Jordan Macknick in Environmental Research Web: US power plants – in particular their cooling systems – are responsible for more than 40% of the nation's freshwater consumption. However estimates of how much water is used at individual power plants can vary greatly. What is more, most long-term projection models for power-plant water use lack sufficient data when it comes to different regions of the country.

The development and construction of future power plants will depend, in part, on water availability in a particular region. Understanding how much water is used in different types of plants, be they coal, nuclear or based on renewable sources, will thus be crucial for developers and policymakers alike.

We collected published water-use data from academic literature, state and federal government agencies, non-governmental organizations and industry. We converted these data into a consistent metric of gallons of water use per Megawatt-hour (MWh) of electricity generated.

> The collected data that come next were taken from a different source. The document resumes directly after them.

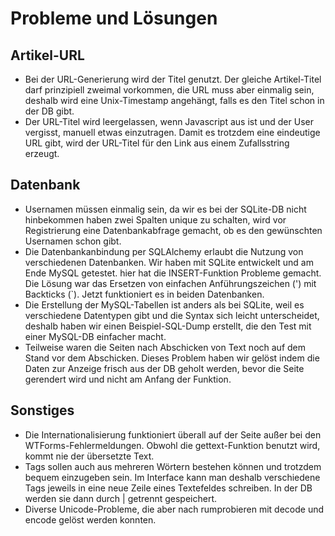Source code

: Probleme und Lösungen
=====================

Artikel-URL
-----------

* Bei der URL-Generierung wird der Titel genutzt. Der gleiche Artikel-Titel darf prinzipiell zweimal vorkommen, die URL muss aber einmalig sein, deshalb wird eine Unix-Timestamp angehängt, falls es den Titel schon in der DB gibt.
* Der URL-Titel wird leergelassen, wenn Javascript aus ist und der User vergisst, manuell etwas einzutragen. Damit es trotzdem eine eindeutige URL gibt, wird der URL-Titel für den Link aus einem Zufallsstring erzeugt.

Datenbank
---------

* Usernamen müssen einmalig sein, da wir es bei der SQLite-DB nicht hinbekommen haben zwei Spalten unique zu schalten, wird vor Registrierung eine Datenbankabfrage gemacht, ob es den gewünschten Usernamen schon gibt.
* Die Datenbankanbindung per SQLAlchemy erlaubt die Nutzung von verschiedenen Datenbanken. Wir haben mit SQLite entwickelt und am Ende MySQL getestet. hier hat die INSERT-Funktion Probleme gemacht. Die Lösung war das Ersetzen von einfachen Anführungszeichen (') mit Backticks (`). Jetzt funktioniert es in beiden Datenbanken.
* Die Erstellung der MySQL-Tabellen ist anders als bei SQLite, weil es verschiedene Datentypen gibt und die Syntax sich leicht unterscheidet, deshalb haben wir einen Beispiel-SQL-Dump erstellt, die den Test mit einer MySQL-DB einfacher macht.
* Teilweise waren die Seiten nach Abschicken von Text noch auf dem Stand vor dem Abschicken. Dieses Problem haben wir gelöst indem die Daten zur Anzeige frisch aus der DB geholt werden, bevor die Seite gerendert wird und nicht am Anfang der Funktion.

Sonstiges
---------

* Die Internationalisierung funktioniert überall auf der Seite außer bei den WTForms-Fehlermeldungen. Obwohl die gettext-Funktion benutzt wird, kommt nie der übersetzte Text.
* Tags sollen auch aus mehreren Wörtern bestehen können und trotzdem bequem einzugeben sein. Im Interface kann man deshalb verschiedene Tags jeweils in eine neue Zeile eines Textefeldes schreiben. In der DB werden sie dann durch | getrennt gespeichert.
* Diverse Unicode-Probleme, die aber nach rumprobieren mit decode und encode gelöst werden konnten.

This approach allowed us to provide estimates of the amount of water consumed for each type of electricity-generating technology and cooling system.

Our results show that certain low-carbon electricity technologies using recirculating cooling systems, such as concentrating solar power, coal with carbon capture and storage, and nuclear power, can consume more water than conventional technologies like subcritical pulverized coal and natural-gas combined-cycle technologies....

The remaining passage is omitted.